Las sucesivas crisis políticas que venimos experimentando en el Perú nos han convencido de que hacer política es un ‘negocio’ sustentado en el griterío, el lapo, la ausencia de sentido común, la popularidad y algo de simpatía. De ahí, por ejemplo, que ya hayamos asumido que el Parlamento es una institución inútil debido a que la gran mayoría de los personajes que lo conforman –los parlamentarios– tienen el don de la infructuosidad.
Por ello, es totalmente legítima –entre tantas– aquella demanda que exigen los que protestan, vinculada al cierre del Congreso o, lo que es lo mismo, al cese laboral de toda su planilla. Es que son muy mediocres estos parlamentarios. Y lo son incluso cuando quieren contarnos el cuento de que en verdad les interesa el Perú. Los debates inútiles que hemos apreciado en los últimos días para lograr un adelanto de elecciones consensuado no hacen más que mostrar en su integridad la calidad de legislativo que tenemos.
Y como si no fuese poco, a los debates inútiles en torno del adelanto de elecciones ahora también tenemos que sumarles las ininteligibles opiniones de parlamentarios que se pasean por los medios defendiendo la pertinencia o no de establecer en el país una asamblea constituyente.
Pero como no hay mal que por bien no venga, observar la forma en que los congresistas del país se despachan opinando sobre la Constitución Política y su contenido tal vez sea el arma más contundente para convencer categóricamente a quienes creen que esa iniciativa tiene espacio hoy de su total inconveniencia.
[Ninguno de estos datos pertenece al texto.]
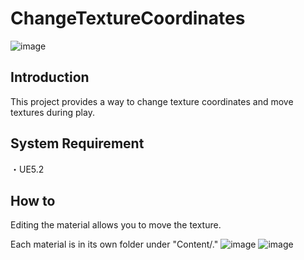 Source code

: # ChangeTextureCoordinates



![image](https://github.com/nagi10Rin/ChangeTextureCoordinates/assets/96824821/d97015e0-1aac-4467-8eb5-9b45cad07afc)

## Introduction

This project provides a way to change texture coordinates and move textures during play.

## System Requirement
・UE5.2

## How to
Editing the material allows you to move the texture.

Each material is in its own folder under "Content/."
![image](https://github.com/nagi10Rin/ChangeTextureCoordinates/assets/96824821/a9b41c28-d889-437c-a43e-a33591cb7368)
![image](https://github.com/nagi10Rin/ChangeTextureCoordinates/assets/96824821/2a065fb1-5853-451b-886a-056cdce547d1)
Entonces, ¿estamos los peruanos condenados a una maldición sin fin? ¿Debemos conformarnos con seguir colocando en el Legislativo a personajes tan chapuceros? Y, como no hay mal que por bien no venga, tal vez ver este nivel de mediocridad tan atroz nos empuje a promover mejores representantes en las próximas elecciones.
Por lo pronto, y ya que la efervescencia electoral está en alza, bien podrían intentar los nuevos partidos inscritos –y los que están en proceso de inscribirse– de construir alguna propuesta que no se agote en la mera travesía al poder.
Por ejemplo, una forma de elevar el nivel de sentido común en el Legislativo puede alcanzarse colocando alrededor de los partidos políticos organizaciones pensantes que puedan dotarlos no de expertos, sino de ideas e iniciativas que bien podrían convertirse en políticas de Estado en caso de que lleguen a ser gobierno.
¿Es esto mucho pedir? Pues, de acuerdo con el mejor ‘benchmarking’ que ahora tenemos disponible –el Índice de Democracia de “The Economist”–, países con democracias –casi– perfectas como Noruega o Uruguay se caracterizan por organizar la actividad política en base a una suerte de ‘ecosistema’.
¿Qué significa eso? Pues que los partidos políticos y sus miembros no son átomos aislados de la sociedad civil a la que solo acuden para hacer labores de responsabilidad social o a la caza de un voto. No. Los partidos políticos influyen todo el tiempo, en épocas de paz y de guerra, y lo hacen a través de organizaciones y redes ‘ad hoc’, tales como los centros de pensamiento (‘think tanks’ o TT) o centros de acción (‘do tanks’).
Mas precisamente, crear un TT bajo el alero de un partido político –o cerca de él– garantiza a los ciudadanos que, al menos, primará el sentido común de lo que se ofrezca, dado el cotejo de ideas –propias o adoptadas– y, con ello, lograr diluir en algo las chapuzas y a los chapuceros.
Por último, tener cerca a estas organizaciones puede ayudar también a romper la maldición del corto plazo, esa que nos ha quitado la ilusión de forjarnos como un colectivo a cambio de ser un puñado de identidades fragmentadas.